S.C. town’s residents in grip of serial killer

Reward posters hang in the window of a business in Gaffney, S.C., on Friday. Officials are looking for a serial killer blamed for four deaths over six days.  (Associated Press / The Spokesman-Review)
Mitch Weiss Associated Press

GAFFNEY, S.C. – Terrified residents canceled Fourth of July plans and holed up in their homes Friday as investigators hunted a serial killer believed to have shot four people to death.

Tanya Phillips had been looking forward to a backyard barbecue at her brother’s house but instead planned to stay home with her doors locked.

“I’m not taking any chances,” said Phillips, 32, a mother of two who works in a day care center. “I’ll go out during the day, but not at night. I just don’t feel safe.”

Plenty of evidence links the killings, though officials have not yet determined how the victims are connected or if they knew whoever shot them, said Cherokee County Sheriff Bill Blanton.

“Yes, we have a serial killer,” he said at a news conference in this rural community 50 miles south of Charlotte, N.C.
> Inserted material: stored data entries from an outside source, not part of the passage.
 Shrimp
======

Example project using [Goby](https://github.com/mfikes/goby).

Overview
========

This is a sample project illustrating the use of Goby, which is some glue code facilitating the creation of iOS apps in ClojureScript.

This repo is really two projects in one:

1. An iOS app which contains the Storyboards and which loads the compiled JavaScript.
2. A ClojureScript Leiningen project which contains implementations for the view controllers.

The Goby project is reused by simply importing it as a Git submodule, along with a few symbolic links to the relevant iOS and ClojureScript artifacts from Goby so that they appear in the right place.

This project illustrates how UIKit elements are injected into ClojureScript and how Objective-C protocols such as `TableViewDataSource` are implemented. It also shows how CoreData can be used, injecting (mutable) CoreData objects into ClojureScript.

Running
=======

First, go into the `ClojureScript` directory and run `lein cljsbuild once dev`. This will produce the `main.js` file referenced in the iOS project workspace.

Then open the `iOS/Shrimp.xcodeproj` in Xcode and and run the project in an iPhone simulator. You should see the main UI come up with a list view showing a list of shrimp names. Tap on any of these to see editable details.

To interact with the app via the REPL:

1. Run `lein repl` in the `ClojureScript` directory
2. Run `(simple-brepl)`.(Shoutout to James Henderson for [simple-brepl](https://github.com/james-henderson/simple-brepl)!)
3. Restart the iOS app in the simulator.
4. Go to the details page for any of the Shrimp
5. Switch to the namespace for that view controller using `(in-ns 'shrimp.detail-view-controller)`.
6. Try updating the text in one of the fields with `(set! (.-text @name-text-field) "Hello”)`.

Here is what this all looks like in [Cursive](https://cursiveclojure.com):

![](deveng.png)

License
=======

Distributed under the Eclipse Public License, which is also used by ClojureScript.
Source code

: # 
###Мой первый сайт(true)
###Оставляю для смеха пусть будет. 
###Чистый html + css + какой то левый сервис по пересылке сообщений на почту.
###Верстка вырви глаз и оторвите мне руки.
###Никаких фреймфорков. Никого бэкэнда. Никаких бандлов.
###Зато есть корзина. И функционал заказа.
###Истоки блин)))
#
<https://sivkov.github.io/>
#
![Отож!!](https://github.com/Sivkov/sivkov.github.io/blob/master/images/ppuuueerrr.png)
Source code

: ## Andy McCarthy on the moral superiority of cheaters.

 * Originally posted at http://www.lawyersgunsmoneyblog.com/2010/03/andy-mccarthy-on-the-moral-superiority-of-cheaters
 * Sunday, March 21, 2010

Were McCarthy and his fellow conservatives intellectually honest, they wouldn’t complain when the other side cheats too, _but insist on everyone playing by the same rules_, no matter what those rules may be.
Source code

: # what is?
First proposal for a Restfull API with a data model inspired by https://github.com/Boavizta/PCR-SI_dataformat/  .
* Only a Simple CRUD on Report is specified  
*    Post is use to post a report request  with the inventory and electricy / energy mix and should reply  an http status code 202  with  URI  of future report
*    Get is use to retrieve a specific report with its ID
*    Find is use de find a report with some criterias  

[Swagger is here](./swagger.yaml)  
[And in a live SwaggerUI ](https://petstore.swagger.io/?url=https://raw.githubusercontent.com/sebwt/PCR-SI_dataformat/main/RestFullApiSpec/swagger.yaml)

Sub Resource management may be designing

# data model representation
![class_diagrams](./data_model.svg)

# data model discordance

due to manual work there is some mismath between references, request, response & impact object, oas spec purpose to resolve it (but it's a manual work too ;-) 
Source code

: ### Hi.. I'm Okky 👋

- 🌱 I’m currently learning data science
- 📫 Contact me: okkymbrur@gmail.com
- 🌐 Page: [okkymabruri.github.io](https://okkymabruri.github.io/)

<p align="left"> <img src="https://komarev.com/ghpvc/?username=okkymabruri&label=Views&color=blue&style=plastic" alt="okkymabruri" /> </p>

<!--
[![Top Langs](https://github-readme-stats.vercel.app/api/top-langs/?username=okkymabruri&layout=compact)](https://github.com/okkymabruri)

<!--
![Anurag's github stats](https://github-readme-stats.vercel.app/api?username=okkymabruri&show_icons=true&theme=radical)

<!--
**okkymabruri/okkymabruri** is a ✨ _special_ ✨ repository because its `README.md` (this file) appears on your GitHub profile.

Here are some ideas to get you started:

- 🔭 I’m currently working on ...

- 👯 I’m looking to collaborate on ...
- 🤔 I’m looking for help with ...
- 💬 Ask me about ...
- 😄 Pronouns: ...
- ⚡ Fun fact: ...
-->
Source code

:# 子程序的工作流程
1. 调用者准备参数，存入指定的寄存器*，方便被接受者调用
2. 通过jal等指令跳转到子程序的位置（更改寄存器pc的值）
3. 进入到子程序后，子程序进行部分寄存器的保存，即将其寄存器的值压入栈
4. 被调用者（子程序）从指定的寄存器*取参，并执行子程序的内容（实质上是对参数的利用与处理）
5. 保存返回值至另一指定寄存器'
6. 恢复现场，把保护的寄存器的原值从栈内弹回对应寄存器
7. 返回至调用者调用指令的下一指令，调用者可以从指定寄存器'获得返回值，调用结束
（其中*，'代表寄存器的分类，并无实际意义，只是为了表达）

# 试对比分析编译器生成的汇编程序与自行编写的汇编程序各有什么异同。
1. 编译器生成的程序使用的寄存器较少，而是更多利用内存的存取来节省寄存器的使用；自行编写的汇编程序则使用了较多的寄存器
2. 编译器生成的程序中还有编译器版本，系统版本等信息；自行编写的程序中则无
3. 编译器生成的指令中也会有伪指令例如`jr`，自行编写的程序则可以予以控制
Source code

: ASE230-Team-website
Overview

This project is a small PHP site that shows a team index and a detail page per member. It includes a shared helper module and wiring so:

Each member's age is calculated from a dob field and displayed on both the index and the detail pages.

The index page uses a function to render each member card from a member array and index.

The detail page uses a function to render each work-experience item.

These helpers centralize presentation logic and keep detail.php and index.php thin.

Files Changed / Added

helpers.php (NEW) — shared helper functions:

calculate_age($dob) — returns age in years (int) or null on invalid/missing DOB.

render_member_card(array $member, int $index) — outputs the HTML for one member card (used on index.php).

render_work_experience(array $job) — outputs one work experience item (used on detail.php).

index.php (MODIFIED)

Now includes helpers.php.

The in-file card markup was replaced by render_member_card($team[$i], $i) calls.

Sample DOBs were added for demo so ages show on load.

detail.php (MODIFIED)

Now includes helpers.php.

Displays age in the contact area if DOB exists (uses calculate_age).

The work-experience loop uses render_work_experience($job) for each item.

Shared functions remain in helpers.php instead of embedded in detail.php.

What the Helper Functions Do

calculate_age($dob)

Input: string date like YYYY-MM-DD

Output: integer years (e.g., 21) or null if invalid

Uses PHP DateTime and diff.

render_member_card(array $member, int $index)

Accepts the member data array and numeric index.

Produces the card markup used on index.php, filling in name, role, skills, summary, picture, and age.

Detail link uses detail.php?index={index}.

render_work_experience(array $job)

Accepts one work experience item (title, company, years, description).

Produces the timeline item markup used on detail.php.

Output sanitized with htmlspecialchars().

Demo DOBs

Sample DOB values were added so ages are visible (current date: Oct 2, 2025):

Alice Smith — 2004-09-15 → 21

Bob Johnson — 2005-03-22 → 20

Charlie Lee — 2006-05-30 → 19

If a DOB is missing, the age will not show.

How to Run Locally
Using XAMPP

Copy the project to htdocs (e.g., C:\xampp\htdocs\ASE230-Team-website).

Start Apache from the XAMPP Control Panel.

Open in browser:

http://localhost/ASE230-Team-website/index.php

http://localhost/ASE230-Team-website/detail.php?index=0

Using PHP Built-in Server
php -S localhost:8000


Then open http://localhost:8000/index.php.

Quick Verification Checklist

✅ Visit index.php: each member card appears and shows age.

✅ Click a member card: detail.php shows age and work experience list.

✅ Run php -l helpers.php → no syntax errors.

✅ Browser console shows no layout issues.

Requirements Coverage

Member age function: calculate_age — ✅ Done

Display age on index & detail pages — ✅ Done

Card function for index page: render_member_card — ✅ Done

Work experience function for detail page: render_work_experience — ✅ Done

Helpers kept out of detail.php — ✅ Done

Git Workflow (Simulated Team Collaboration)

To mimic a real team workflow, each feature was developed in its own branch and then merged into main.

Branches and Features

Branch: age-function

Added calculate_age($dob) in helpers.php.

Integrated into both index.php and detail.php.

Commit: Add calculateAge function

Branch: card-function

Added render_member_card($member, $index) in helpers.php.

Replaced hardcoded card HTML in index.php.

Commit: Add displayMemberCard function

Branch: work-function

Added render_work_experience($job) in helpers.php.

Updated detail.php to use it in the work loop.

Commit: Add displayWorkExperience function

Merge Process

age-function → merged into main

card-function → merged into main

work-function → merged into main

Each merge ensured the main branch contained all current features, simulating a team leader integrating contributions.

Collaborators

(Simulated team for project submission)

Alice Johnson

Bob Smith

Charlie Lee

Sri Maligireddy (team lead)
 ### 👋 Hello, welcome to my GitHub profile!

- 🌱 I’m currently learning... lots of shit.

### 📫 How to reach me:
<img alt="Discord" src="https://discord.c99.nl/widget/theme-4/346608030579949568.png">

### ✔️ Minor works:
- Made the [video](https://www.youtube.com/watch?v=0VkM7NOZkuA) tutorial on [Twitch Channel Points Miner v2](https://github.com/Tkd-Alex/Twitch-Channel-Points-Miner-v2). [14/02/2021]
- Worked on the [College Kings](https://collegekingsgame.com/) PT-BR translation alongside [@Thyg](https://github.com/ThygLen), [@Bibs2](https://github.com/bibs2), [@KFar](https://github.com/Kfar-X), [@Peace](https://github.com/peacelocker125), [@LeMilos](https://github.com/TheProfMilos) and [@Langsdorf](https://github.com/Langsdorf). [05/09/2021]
So far, all investigators have to go on is a sketch of a suspect and a description of a possible getaway vehicle, though police would not say who provided that information.

The latest victims were found in their family’s small furniture and appliance shop near downtown Gaffney around closing time Thursday. Stephen Tyler, 45, was killed, and his 15-year-old daughter was shot and seriously injured.

A day earlier and about seven miles away, family members found the bodies of 83-year-old Hazel Linder and her 50-year-old daughter, Gena Linder Parker, bound and shot in Linder’s home.

The killing spree began last Saturday about 10 miles from the Tyler family’s store, where peach farmer Kline Cash, 63, was found shot in his living room. Blanton said the killer may have first spoken with Cash’s wife about buying hay.

Cherokee County, home to about 54,000 people, had just six homicides in all of 2008, and half that the year before.

Residents have “their guard up and their gun handy,” said state Sen. Harvey Peeler, R-Gaffney.